Restate every entry word for word.

....

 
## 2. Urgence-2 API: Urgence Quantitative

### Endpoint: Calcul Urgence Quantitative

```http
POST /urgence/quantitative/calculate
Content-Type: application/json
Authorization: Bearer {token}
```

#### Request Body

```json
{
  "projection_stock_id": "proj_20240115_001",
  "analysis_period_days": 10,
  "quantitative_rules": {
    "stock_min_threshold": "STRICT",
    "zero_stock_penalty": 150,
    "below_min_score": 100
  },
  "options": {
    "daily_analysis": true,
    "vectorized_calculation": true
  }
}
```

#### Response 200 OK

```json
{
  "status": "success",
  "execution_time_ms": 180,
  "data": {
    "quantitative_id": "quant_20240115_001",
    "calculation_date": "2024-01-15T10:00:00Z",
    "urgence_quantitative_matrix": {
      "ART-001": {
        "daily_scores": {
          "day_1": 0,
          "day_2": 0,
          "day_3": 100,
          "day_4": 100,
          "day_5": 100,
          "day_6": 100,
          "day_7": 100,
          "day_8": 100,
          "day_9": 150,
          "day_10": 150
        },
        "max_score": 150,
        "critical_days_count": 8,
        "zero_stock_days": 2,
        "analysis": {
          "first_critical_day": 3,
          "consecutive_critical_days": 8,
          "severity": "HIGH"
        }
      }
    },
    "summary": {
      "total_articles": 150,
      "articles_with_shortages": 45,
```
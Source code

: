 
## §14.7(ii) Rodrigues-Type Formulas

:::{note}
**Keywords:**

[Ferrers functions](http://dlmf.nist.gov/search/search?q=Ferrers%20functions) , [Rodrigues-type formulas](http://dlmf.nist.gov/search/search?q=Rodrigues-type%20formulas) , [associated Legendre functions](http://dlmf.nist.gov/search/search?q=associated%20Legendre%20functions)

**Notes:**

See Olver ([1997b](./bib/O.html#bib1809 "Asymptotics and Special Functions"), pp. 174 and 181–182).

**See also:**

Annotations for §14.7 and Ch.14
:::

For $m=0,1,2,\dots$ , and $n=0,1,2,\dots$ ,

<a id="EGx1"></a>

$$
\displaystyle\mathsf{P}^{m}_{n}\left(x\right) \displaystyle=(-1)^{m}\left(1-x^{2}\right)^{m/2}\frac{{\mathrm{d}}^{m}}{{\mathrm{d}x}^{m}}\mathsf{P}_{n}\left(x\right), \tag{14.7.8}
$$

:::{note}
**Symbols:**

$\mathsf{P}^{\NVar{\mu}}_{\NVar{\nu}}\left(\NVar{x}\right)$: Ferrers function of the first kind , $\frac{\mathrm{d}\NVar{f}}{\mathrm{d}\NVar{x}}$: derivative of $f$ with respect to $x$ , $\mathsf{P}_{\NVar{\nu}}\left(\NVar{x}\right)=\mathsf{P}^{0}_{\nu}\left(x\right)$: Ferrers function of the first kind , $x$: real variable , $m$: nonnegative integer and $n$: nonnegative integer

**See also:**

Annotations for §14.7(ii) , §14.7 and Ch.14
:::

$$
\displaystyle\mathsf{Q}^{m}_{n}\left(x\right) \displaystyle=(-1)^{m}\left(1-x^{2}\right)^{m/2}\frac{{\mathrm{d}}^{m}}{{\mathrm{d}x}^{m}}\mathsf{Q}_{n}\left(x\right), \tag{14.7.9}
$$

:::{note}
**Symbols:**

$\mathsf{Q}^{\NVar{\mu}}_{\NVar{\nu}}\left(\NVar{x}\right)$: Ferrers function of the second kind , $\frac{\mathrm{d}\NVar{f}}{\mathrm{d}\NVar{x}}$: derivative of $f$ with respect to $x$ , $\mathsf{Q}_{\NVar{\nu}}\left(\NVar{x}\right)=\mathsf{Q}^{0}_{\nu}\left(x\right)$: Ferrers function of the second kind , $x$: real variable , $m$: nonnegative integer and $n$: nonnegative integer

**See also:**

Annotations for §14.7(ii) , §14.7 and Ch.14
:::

....

RESPONSE AREA:
## 2. Urgence-2 API: Urgence Quantitative

### Endpoint: Calcul Urgence Quantitative

```http
POST /urgence/quantitative/calculate
Content-Type: application/json
Authorization: Bearer {token}
```

#### Request Body

```json
{
  "projection_stock_id": "proj_20240115_001",
  "analysis_period_days": 10,
  "quantitative_rules": {
    "stock_min_threshold": "STRICT",
    "zero_stock_penalty": 150,
    "below_min_score": 100
  },
  "options": {
    "daily_analysis": true,
    "vectorized_calculation": true
  }
}
```

#### Response 200 OK

```json
{
  "status": "success",
  "execution_time_ms": 180,
  "data": {
    "quantitative_id": "quant_20240115_001",
    "calculation_date": "2024-01-15T10:00:00Z",
    "urgence_quantitative_matrix": {
      "ART-001": {
        "daily_scores": {
          "day_1": 0,
          "day_2": 0,
          "day_3": 100,
          "day_4": 100,
          "day_5": 100,
          "day_6": 100,
          "day_7": 100,
          "day_8": 100,
          "day_9": 150,
          "day_10": 150
        },
        "max_score": 150,
        "critical_days_count": 8,
        "zero_stock_days": 2,
        "analysis": {
          "first_critical_day": 3,
          "consecutive_critical_days": 8,
          "severity": "HIGH"
        }
      }
    },
    "summary": {
      "total_articles": 150,
      "articles_with_shortages": 45,
```
Source code

: 
## §14.7(ii) Rodrigues-Type Formulas

:::{note}
**Keywords:**

[Ferrers functions](http://dlmf.nist.gov/search/search?q=Ferrers%20functions) , [Rodrigues-type formulas](http://dlmf.nist.gov/search/search?q=Rodrigues-type%20formulas) , [associated Legendre functions](http://dlmf.nist.gov/search/search?q=associated%20Legendre%20functions)

**Notes:**

See Olver ([1997b](./bib/O.html#bib1809 "Asymptotics and Special Functions"), pp. 174 and 181–182).

**See also:**

Annotations for §14.7 and Ch.14
:::

For $m=0,1,2,\dots$ , and $n=0,1,2,\dots$ ,

<a id="EGx1"></a>

$$
\displaystyle\mathsf{P}^{m}_{n}\left(x\right) \displaystyle=(-1)^{m}\left(1-x^{2}\right)^{m/2}\frac{{\mathrm{d}}^{m}}{{\mathrm{d}x}^{m}}\mathsf{P}_{n}\left(x\right), \tag{14.7.8}
$$

:::{note}
**Symbols:**

$\mathsf{P}^{\NVar{\mu}}_{\NVar{\nu}}\left(\NVar{x}\right)$: Ferrers function of the first kind , $\frac{\mathrm{d}\NVar{f}}{\mathrm{d}\NVar{x}}$: derivative of $f$ with respect to $x$ , $\mathsf{P}_{\NVar{\nu}}\left(\NVar{x}\right)=\mathsf{P}^{0}_{\nu}\left(x\right)$: Ferrers function of the first kind , $x$: real variable , $m$: nonnegative integer and $n$: nonnegative integer

**See also:**

Annotations for §14.7(ii) , §14.7 and Ch.14
:::

$$
\displaystyle\mathsf{Q}^{m}_{n}\left(x\right) \displaystyle=(-1)^{m}\left(1-x^{2}\right)^{m/2}\frac{{\mathrm{d}}^{m}}{{\mathrm{d}x}^{m}}\mathsf{Q}_{n}\left(x\right), \tag{14.7.9}
$$

:::{note}
**Symbols:**

$\mathsf{Q}^{\NVar{\mu}}_{\NVar{\nu}}\left(\NVar{x}\right)$: Ferrers function of the second kind , $\frac{\mathrm{d}\NVar{f}}{\mathrm{d}\NVar{x}}$: derivative of $f$ with respect to $x$ , $\mathsf{Q}_{\NVar{\nu}}\left(\NVar{x}\right)=\mathsf{Q}^{0}_{\nu}\left(x\right)$: Ferrers function of the second kind , $x$: real variable , $m$: nonnegative integer and $n$: nonnegative integer

**See also:**

Annotations for §14.7(ii) , §14.7 and Ch.14
:::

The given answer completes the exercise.